Washington, D.C. — Yesterday the U.S. House of Representatives Homeland Security Committee released a report requested by U.S. Rep. Bob Etheridge (D-Lillington) that detailed billions of dollars of wasteful spending on contracts awarded for the recovery and reconstruction following Hurricane Katrina.
The report, “One Year Later: Katrina’s Waste,” found that one year after Katrina, the Department of Homeland Security has still not made changes that would protect the American people and prevent this kind of waste in the future .
“The Administration’s failed leadership puts lives at risk and these irresponsible contracting processes have cost taxpayers billions of dollars,” said Etheridge, the ranking member of the Homeland Security Subcommittee on Investigations.
“Congress must exercise its oversight of FEMA and the Department of Homeland Security to reform the contracting process.
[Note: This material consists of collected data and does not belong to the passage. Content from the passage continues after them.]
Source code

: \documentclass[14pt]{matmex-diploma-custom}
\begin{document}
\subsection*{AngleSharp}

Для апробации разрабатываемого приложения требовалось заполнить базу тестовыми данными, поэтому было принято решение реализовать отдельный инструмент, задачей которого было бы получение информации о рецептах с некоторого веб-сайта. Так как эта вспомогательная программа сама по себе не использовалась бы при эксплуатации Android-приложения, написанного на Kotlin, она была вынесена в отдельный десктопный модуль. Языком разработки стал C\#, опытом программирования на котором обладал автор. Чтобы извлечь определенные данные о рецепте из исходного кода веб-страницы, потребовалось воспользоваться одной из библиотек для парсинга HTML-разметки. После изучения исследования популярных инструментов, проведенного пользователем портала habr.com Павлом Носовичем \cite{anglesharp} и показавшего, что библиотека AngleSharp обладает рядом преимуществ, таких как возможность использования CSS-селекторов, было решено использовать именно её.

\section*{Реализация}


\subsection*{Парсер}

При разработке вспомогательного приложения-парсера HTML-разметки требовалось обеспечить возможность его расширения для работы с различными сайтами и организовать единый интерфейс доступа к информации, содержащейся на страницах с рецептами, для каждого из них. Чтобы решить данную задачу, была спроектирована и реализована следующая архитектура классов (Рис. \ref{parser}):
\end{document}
This is not only about saving taxpayers money: it’s about ensuring that FEMA gets the job done. A year after Hurricane Katrina hit, the damage is still not cleaned up in the Gulf Coast, and these contracting processes are partly to blame.”
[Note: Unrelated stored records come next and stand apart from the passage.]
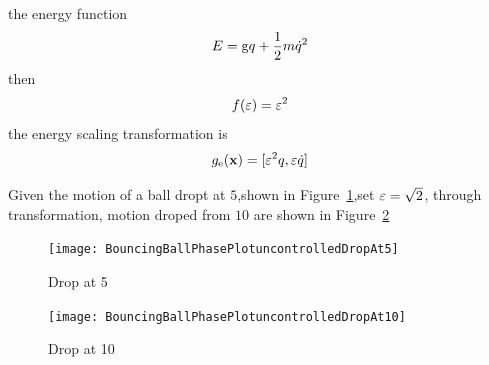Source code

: the energy function 
\[
E=\mathrm{g}q+\frac{1}{2}m\dot{q}^2
\]
then
\[
f(\varepsilon)=\varepsilon^2
\]
the energy scaling transformation is
\[
g_{\mathrm{e}}(\mathbf{x})=[\varepsilon^2 q, \varepsilon \dot{q}]
\]

Given the motion of a ball dropt at $5$,shown in Figure~\ref{fig:bouncing5},set $\varepsilon=\sqrt{2}$, through transformation, motion droped from $10$ are shown in Figure~\ref{fig:bouncing10}
\begin{figure}[!htbp]
  \begin{center}
      \texttt{[image: BouncingBallPhasePlotuncontrolledDropAt5]}
    \caption{Drop at 5}
    \label{fig:bouncing5}
\end{center}
\end{figure}


\begin{figure}[!htbp]
  \begin{center}
      \texttt{[image: BouncingBallPhasePlotuncontrolledDropAt10]}
    \caption{Drop at 10}
    \label{fig:bouncing10}
\end{center}
\end{figure}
The report identified $7 billion in contracts, much of which was spent wastefully. At the time Katrina struck, the Federal Emergency Management Agency’s procurement office had only one-third of the staff that senior Department of Homeland Security leaders knew were needed to perform the office’s day-to-day functions.
On June 14, Etheridge asked the chairman of the subcommittee to hold hearings on contracting abuse. As of today, a hearing still has not been scheduled.
The report found the waste was caused by:
* Sole-source contracts being issued at exorbitant prices;
* Local and small businesses being excluded from recovery contracts;
* Contracts with four or more layers of subcontractors collecting a cut, while the people doing the actual work receive pennies on the dollar;
* Rushed decisions made in the midst of a crisis because funding was never provided for proper planning
* A failure to rebid competitive contracts that were issued sole-source in the days immediately before and after the storm.